Wednesday, July 08, 2009

Dante on Usury

From the Inferno, Canto XI:

"Once more go back a little to the point,"
I said, "where you state usury offends
The divine goodness, and untie the knot."

"Philosophy, to one who understands,
Points out — and on more than one occasion —
How nature gathers her entire course

"From divine intellect and divine art.
And if you pore over your Physics closely,
You’ll find, not many pages from the start,

"That, when possible, your art follows nature
As a pupil does his master; in effect,
Your art is like the grandchild of our God.

"From art and nature, if you will recall
The opening of Genesis, man is meant
To earn his way and further humankind.

"But still the usurer takes another way:
He scorns nature and her follower, art,
Because he puts his hope in something else."


Dante puts the usurers in the lowest sub-circle of the seventh circle of hell, with others whose sins are regarded as doing violence against nature and nature's God; many people have noted that usurers are placed deeper into hell than violent murderers, violent suicides, blasphemers, and sodomites.

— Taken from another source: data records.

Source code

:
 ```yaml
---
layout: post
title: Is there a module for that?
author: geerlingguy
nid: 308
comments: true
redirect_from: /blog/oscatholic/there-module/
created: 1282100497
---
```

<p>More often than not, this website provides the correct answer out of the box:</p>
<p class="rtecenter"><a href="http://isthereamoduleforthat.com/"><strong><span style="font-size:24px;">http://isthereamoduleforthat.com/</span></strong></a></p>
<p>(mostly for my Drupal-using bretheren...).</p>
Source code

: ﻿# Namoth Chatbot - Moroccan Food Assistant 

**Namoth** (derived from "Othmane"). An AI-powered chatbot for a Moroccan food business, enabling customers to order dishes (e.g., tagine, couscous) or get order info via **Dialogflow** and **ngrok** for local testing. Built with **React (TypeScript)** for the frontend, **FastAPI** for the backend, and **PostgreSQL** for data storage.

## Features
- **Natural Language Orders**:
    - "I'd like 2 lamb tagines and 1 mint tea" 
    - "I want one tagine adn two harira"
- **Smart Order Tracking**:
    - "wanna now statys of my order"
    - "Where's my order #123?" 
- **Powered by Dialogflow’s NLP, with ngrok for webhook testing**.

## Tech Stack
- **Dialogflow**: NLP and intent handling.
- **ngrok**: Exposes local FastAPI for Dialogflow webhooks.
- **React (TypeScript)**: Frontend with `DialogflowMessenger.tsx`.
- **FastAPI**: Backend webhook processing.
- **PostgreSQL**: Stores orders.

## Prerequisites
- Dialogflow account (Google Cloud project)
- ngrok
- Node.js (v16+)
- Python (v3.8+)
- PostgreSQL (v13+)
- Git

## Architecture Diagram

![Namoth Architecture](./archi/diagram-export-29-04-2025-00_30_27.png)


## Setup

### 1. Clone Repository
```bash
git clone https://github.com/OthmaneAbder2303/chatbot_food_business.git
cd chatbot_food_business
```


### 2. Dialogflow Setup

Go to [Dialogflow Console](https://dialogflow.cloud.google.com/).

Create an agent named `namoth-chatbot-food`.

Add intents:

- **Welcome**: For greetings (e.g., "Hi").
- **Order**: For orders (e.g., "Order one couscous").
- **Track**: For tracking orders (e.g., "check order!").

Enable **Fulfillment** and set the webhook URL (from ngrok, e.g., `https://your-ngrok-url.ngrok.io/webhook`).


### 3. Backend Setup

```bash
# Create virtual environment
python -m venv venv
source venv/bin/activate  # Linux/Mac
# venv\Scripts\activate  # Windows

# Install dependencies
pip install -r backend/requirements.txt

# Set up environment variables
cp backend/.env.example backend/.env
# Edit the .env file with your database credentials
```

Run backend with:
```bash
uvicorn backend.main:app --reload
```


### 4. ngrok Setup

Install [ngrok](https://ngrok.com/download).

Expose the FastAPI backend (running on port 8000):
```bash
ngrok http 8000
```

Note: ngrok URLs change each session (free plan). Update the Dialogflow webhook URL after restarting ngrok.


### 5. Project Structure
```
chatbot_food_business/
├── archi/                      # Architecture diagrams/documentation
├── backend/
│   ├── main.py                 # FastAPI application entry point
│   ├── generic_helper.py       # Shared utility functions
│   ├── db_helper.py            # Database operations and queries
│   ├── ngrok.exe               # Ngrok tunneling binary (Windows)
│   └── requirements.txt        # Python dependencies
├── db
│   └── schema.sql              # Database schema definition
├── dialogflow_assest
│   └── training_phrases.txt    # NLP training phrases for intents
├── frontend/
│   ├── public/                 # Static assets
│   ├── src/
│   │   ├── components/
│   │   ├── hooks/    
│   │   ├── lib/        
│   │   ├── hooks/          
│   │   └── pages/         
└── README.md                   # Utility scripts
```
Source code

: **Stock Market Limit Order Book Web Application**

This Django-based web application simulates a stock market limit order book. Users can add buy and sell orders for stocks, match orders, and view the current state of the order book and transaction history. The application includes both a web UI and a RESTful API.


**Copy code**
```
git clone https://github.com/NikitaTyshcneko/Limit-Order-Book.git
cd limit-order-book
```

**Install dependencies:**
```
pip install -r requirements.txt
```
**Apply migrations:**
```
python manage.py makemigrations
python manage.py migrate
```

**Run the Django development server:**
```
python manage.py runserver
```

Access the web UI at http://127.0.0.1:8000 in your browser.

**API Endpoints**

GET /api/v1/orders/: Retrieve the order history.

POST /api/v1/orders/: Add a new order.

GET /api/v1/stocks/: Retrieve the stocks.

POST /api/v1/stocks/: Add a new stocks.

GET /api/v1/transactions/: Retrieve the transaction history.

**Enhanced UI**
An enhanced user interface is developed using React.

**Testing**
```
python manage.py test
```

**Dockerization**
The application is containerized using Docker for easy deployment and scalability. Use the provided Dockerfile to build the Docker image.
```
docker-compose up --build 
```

Dante regards usurers as perverting art, i.e., productive skill, by means of which we are supposed to produce and create and thereby imitate the goodness of God. Usury is the anti-art: it produces nothing substantial, being just a set of multiplication games with money, and therefore does not really contribute anything to 'earning one's way and furthering humankind'. It merely gives the illusion of doing so, and is therefore a sort of mockery of both human reason and divine providence -- indeed, a sort of universal violence against neighbor, God, and one's own reason, an extraordinarily efficient form of violence by which you do the most damage with the least effort.

The Violent in Dante's hell suffer violent punishments; the punishment of the usurers is to sit while futilely and wearily trying to ward off with their hands the violent, whipping winds that sometimes shower them with burning sand and sometimes cover them with flaming fire.

(ADDED LATER: By an interesting coincidence, Arsen Darnay had a post on usury and Dante as well.)